## Precalculus (6th Edition) Blitzer

The algebraic expression will be $2x\sqrt{1-{{x}^{2}}}$.
It is given that $x$ is positive and in the domain of the given inverse trigonometric function. $x\in \left[ -1,1 \right]$ is also the domain of ${{\cos }^{-1}}x$. So, in order to solve the equation, let: \begin{align} & \alpha ={{\sin }^{-1}}x \\ & \sin \alpha =x \end{align} $\sin \alpha$ is positive.
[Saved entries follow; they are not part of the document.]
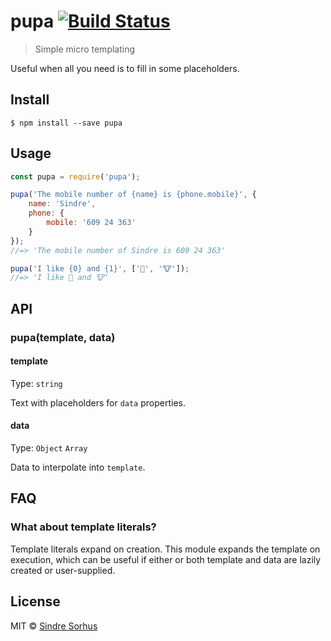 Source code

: # pupa [![Build Status](https://travis-ci.org/sindresorhus/pupa.svg?branch=master)](https://travis-ci.org/sindresorhus/pupa)

> Simple micro templating

Useful when all you need is to fill in some placeholders.


## Install

```
$ npm install --save pupa
```


## Usage

```js
const pupa = require('pupa');

pupa('The mobile number of {name} is {phone.mobile}', {
	name: 'Sindre',
	phone: {
		mobile: '609 24 363'
	}
});
//=> 'The mobile number of Sindre is 609 24 363'

pupa('I like {0} and {1}', ['🦄', '🐮']);
//=> 'I like 🦄 and 🐮'
```


## API

### pupa(template, data)

#### template

Type: `string`

Text with placeholders for `data` properties.

#### data

Type: `Object` `Array`

Data to interpolate into `template`.


## FAQ

### What about template literals?

Template literals expand on creation. This module expands the template on execution, which can be useful if either or both template and data are lazily created or user-supplied.


## License

MIT © [Sindre Sorhus](https://sindresorhus.com)
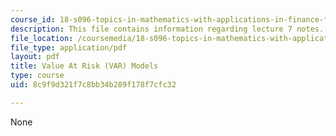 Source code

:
 ```yaml
---
course_id: 18-s096-topics-in-mathematics-with-applications-in-finance-fall-2013
description: This file contains information regarding lecture 7 notes.
file_location: /coursemedia/18-s096-topics-in-mathematics-with-applications-in-finance-fall-2013/8c9f9d321f7c8bb34b289f178f7cfc32_MIT18_S096F13_lecnote7.pdf
file_type: application/pdf
layout: pdf
title: Value At Risk (VAR) Models
type: course
uid: 8c9f9d321f7c8bb34b289f178f7cfc32

---
```

None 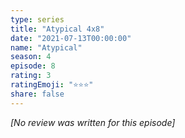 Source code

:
 ```yaml
---
type: series
title: "Atypical 4x8"
date: "2021-07-13T00:00:00"
name: "Atypical"
season: 4
episode: 8
rating: 3
ratingEmoji: "⭐️⭐️⭐️"
share: false
---
```


*[No review was written for this episode]*
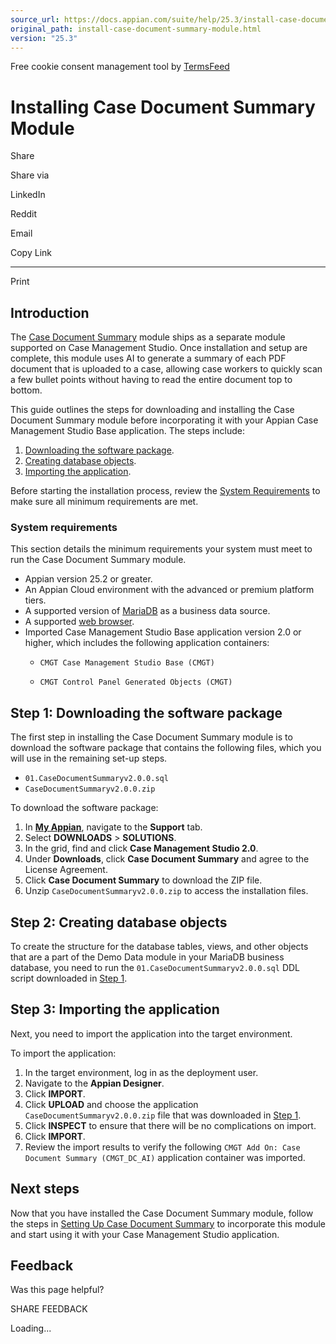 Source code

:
 ```yaml
---
source_url: https://docs.appian.com/suite/help/25.3/install-case-document-summary-module.html
original_path: install-case-document-summary-module.html
version: "25.3"
---
```


Free cookie consent management tool by [TermsFeed](https://www.termsfeed.com/)

# Installing Case Document Summary Module

Share

Share via

LinkedIn

Reddit

Email

Copy Link

* * *

Print

## Introduction

The [Case Document Summary](cms-case-document-summary-overview.html) module ships as a separate module supported on Case Management Studio. Once installation and setup are complete, this module uses AI to generate a summary of each PDF document that is uploaded to a case, allowing case workers to quickly scan a few bullet points without having to read the entire document top to bottom.

This guide outlines the steps for downloading and installing the Case Document Summary module before incorporating it with your Appian Case Management Studio Base application. The steps include:

1.  [Downloading the software package](#step-1-downloading-the-software-package).
2.  [Creating database objects](#step-2-creating-database-objects).
3.  [Importing the application](#step-3-importing-the-application).

Before starting the installation process, review the [System Requirements](#system-requirements) to make sure all minimum requirements are met.

### System requirements

This section details the minimum requirements your system must meet to run the Case Document Summary module.

-   Appian version 25.2 or greater.
-   An Appian Cloud environment with the advanced or premium platform tiers.
-   A supported version of [MariaDB](System_Requirements.html#databases) as a business data source.
-   A supported [web browser](System_Requirements.html#web-browsers).
-   Imported Case Management Studio Base application version 2.0 or higher, which includes the following application containers:
    -   `CMGT Case Management Studio Base (CMGT)`

    -   `CMGT Control Panel Generated Objects (CMGT)`

## Step 1: Downloading the software package

The first step in installing the Case Document Summary module is to download the software package that contains the following files, which you will use in the remaining set-up steps.

-   `01.CaseDocumentSummaryv2.0.0.sql`
-   `CaseDocumentSummaryv2.0.0.zip`

To download the software package:

1.  In **[My Appian](https://forum.appian.com/suite/sites/myappian/page/support)**, navigate to the **Support** tab.
2.  Select **DOWNLOADS** > **SOLUTIONS**.
3.  In the grid, find and click **Case Management Studio 2.0**.
4.  Under **Downloads**, click **Case Document Summary** and agree to the License Agreement.
5.  Click **Case Document Summary** to download the ZIP file.
6.  Unzip `CaseDocumentSummaryv2.0.0.zip` to access the installation files.

## Step 2: Creating database objects

To create the structure for the database tables, views, and other objects that are a part of the Demo Data module in your MariaDB business database, you need to run the `01.CaseDocumentSummaryv2.0.0.sql` DDL script downloaded in [Step 1](#step-1-downloading-the-software-package).

## Step 3: Importing the application

Next, you need to import the application into the target environment.

To import the application:

1.  In the target environment, log in as the deployment user.
2.  Navigate to the **Appian Designer**.
3.  Click **IMPORT**.
4.  Click **UPLOAD** and choose the application `CaseDocumentSummaryv2.0.0.zip` file that was downloaded in [Step 1](#step-1-downloading-the-software-package).
5.  Click **INSPECT** to ensure that there will be no complications on import.
6.  Click **IMPORT**.
7.  Review the import results to verify the following `CMGT Add On: Case Document Summary (CMGT_DC_AI)` application container was imported.

## Next steps

Now that you have installed the Case Document Summary module, follow the steps in [Setting Up Case Document Summary](setup-case-document-summary.html) to incorporate this module and start using it with your Case Management Studio application.

## Feedback

Was this page helpful?

SHARE FEEDBACK

Loading... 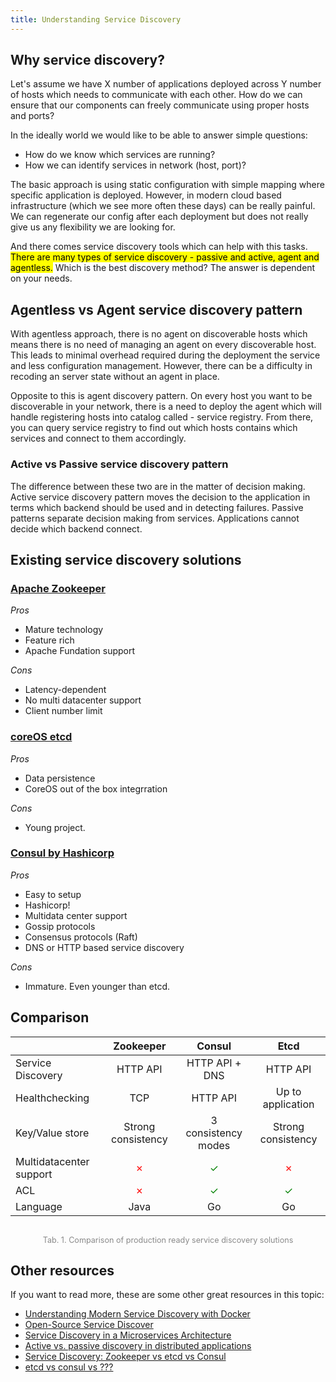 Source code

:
 ```yaml
---
title: Understanding Service Discovery
---
```


## Why service discovery?

Let's assume we have X number of applications deployed across Y number of hosts which needs to communicate with each other. How do we can ensure that our components can freely communicate using proper hosts and ports?

In the ideally world we would like to be able to answer simple questions:

* How do we know which services are running?
* How we can identify services in network (host, port)?

The basic approach is using static configuration with simple mapping where specific application is deployed. However, in modern cloud based infrastructure (which we see more often these days) can be really painful. We can regenerate our config after each deployment but does not really give us any flexibility we are looking for.

And there comes service discovery tools which can help with this tasks. <mark>There are many types of service discovery  - passive and active, agent and agentless.</mark> Which is the best discovery method? The answer is dependent on your needs.

## Agentless vs Agent service discovery pattern

With agentless approach, there is no agent on discoverable hosts which means there is no need of managing an agent on every discoverable host. This leads to minimal overhead required during the deployment the service and less configuration management. However, there can be a difficulty in recoding an server state without an agent in place.

Opposite to this is agent discovery pattern. On every host you want to be discoverable in your network, there is a need to deploy the agent which will handle registering hosts into catalog called - service registry. From there, you can query service registry to find out which hosts contains which services and connect to them accordingly.

### Active vs Passive service discovery pattern

The difference between these two are in the matter of decision making. Active service discovery pattern moves the decision to the application in terms which backend should be used and in detecting failures. Passive patterns separate decision making from services. Applications cannot decide which backend connect.

## Existing service discovery solutions

### [Apache Zookeeper](https://zookeeper.apache.org/)

*Pros*

* Mature technology
* Feature rich
* Apache Fundation support

*Cons*

* Latency-dependent
* No multi datacenter support
* Client number limit

### [coreOS etcd](https://coreos.com/etcd/)

*Pros*

* Data persistence
* CoreOS out of the box integrration

*Cons*

* Young project.

### [Consul by Hashicorp](https://www.consul.io/)

*Pros*

* Easy to setup
* Hashicorp!
* Multidata center support
* Gossip protocols
* Consensus protocols (Raft)
* DNS or HTTP based service discovery

*Cons*

* Immature. Even younger than etcd.

## Comparison

| | Zookeeper | Consul | Etcd |
| -------- |:-----------:|:----------:|:------------:|
| Service Discovery | HTTP API | HTTP API + DNS | HTTP API |
| Healthchecking | TCP | HTTP API | Up to application |
| Key/Value store | Strong consistency | 3 consistency modes | Strong consistency |
| Multidatacenter support | <span style="color: red">&#x2717;</span> | <span style="color: green">&#x2713;</span> | <span style="color: red">&#x2717;</span> |
| ACL | <span style="color: red">&#x2717;</span> | <span style="color: green">&#x2713;</span> | <span style="color: green">&#x2713;</span> |
| Language | Java | Go | Go |

<p  style="text-align: center; font-size: 0.9em; opacity: 0.5"><br />Tab. 1. Comparison of production ready service discovery solutions</p>

## Other resources

If you want to read more, these are some other great resources in this topic:

* [Understanding Modern Service Discovery with Docker](http://progrium.com/blog/2014/07/29/understanding-modern-service-discovery-with-docker/)
* [Open-Source Service Discover](http://jasonwilder.com/blog/2014/02/04/service-discovery-in-the-cloud/)
* [Service Discovery in a Microservices Architecture](https://www.nginx.com/blog/service-discovery-in-a-microservices-architecture/)
* [Active vs. passive discovery in distributed applications](http://containersummit.io/articles/active-vs-passive-discovery)
* [Service Discovery: Zookeeper vs etcd vs Consul](https://technologyconversations.com/2015/09/08/service-discovery-zookeeper-vs-etcd-vs-consul/)
* [etcd vs consul vs ???](https://gist.github.com/kchida/d1c15f3968f4f8272c49)

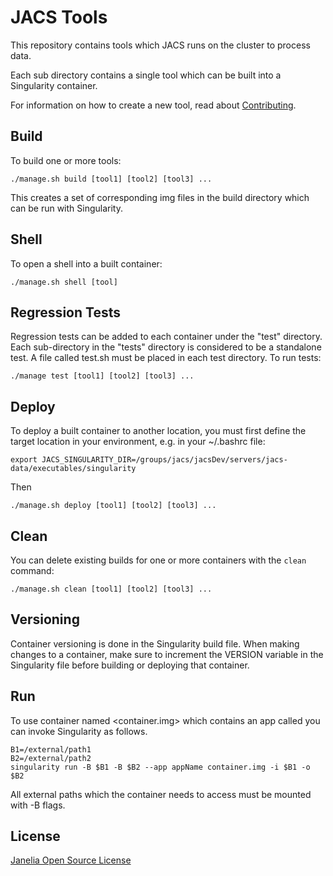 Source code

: # JACS Tools

This repository contains tools which JACS runs on the cluster to process data.

Each sub directory contains a single tool which can be built into a Singularity container.

For information on how to create a new tool, read about [Contributing](CONTRIBUTING.md).

## Build

To build one or more tools:
```
./manage.sh build [tool1] [tool2] [tool3] ...
```
This creates a set of corresponding img files in the build directory which can be run with Singularity.

## Shell

To open a shell into a built container:
```
./manage.sh shell [tool]
```

## Regression Tests

Regression tests can be added to each container under the "test" directory. Each sub-directory in the "tests" directory is 
considered to be a standalone test. A file called test.sh must be placed in each test directory. To run tests:
```
./manage test [tool1] [tool2] [tool3] ...
```

## Deploy

To deploy a built container to another location, you must first define the target location in your environment, 
e.g. in your ~/.bashrc file:
```
export JACS_SINGULARITY_DIR=/groups/jacs/jacsDev/servers/jacs-data/executables/singularity
```

Then
```
./manage.sh deploy [tool1] [tool2] [tool3] ...
```

## Clean

You can delete existing builds for one or more containers with the ```clean``` command:
```
./manage.sh clean [tool1] [tool2] [tool3] ...
```

## Versioning

Container versioning is done in the Singularity build file. When making changes to a container, make sure to increment the
VERSION variable in the Singularity file before building or deploying that container.

## Run

To use container named <container.img> which contains an app called <appName> you can invoke Singularity as follows. 
```
B1=/external/path1
B2=/external/path2
singularity run -B $B1 -B $B2 --app appName container.img -i $B1 -o $B2
```
All external paths which the container needs to access must be mounted with -B flags.

## License 

[Janelia Open Source License](https://www.janelia.org/open-science/software-licensing)
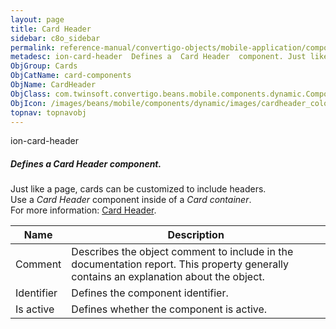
 ```yaml
---
layout: page
title: Card Header
sidebar: c8o_sidebar
permalink: reference-manual/convertigo-objects/mobile-application/components/card-components/card-header/
metadesc: ion-card-header  Defines a  Card Header  component. Just like a page, cards can be customized to include headers. Use a  Card Header  component inside
ObjGroup: Cards
ObjCatName: card-components
ObjName: CardHeader
ObjClass: com.twinsoft.convertigo.beans.mobile.components.dynamic.ComponentManager$1
ObjIcon: /images/beans/mobile/components/dynamic/images/cardheader_color_32x32.png
topnav: topnavobj
---
```

ion-card-header<br/>

##### Defines a <i>Card Header</i> component.<br/>
Just like a page, cards can be customized to include headers.<br/>
Use a <i>Card Header</i> component inside of a <i>Card container</i>.<br/>
 For more information: <a href='https://ionicframework.com/docs/v3/components/#card-header' target='_blank'>Card Header</a>.

Name | Description 
--- | ---
Comment | Describes the object comment to include in the documentation report.  This property generally contains an explanation about the object. 
Identifier | Defines the component identifier.  
Is active | Defines whether the component is active.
That makes $\alpha$ be in the 1st quadrant where, \begin{align} & \sin \alpha =x \\ & =\frac{x}{1} \end{align} And the third side can be computed with the help of the Pythagorian Theorem: \begin{align} & {{a}^{2}}+{{x}^{2}}={{1}^{2}} \\ & {{a}^{2}}=1-{{x}^{2}} \\ & a=\sqrt{1-{{x}^{2}}} \end{align} And the value of $\cos \alpha$ will be: \begin{align} & \cos \alpha =\frac{\sqrt{1-{{x}^{2}}}}{1} \\ & =\sqrt{1-{{x}^{2}}} \end{align} And the value is computed as follows: \begin{align} & \sin \left( 2{{\sin }^{-1}}x \right)=\sin 2y\text{ } \\ & =2\sin y\cdot \cos y \\ & =2\sin y\sqrt{1-{{x}^{2}}} \end{align} By using $\left( {{\sin }^{-1}}y=x \right)$, the value becomes $2x\sqrt{1-{{x}^{2}}}$. Thus, the algebraic expression will be $2x\sqrt{1-{{x}^{2}}}$.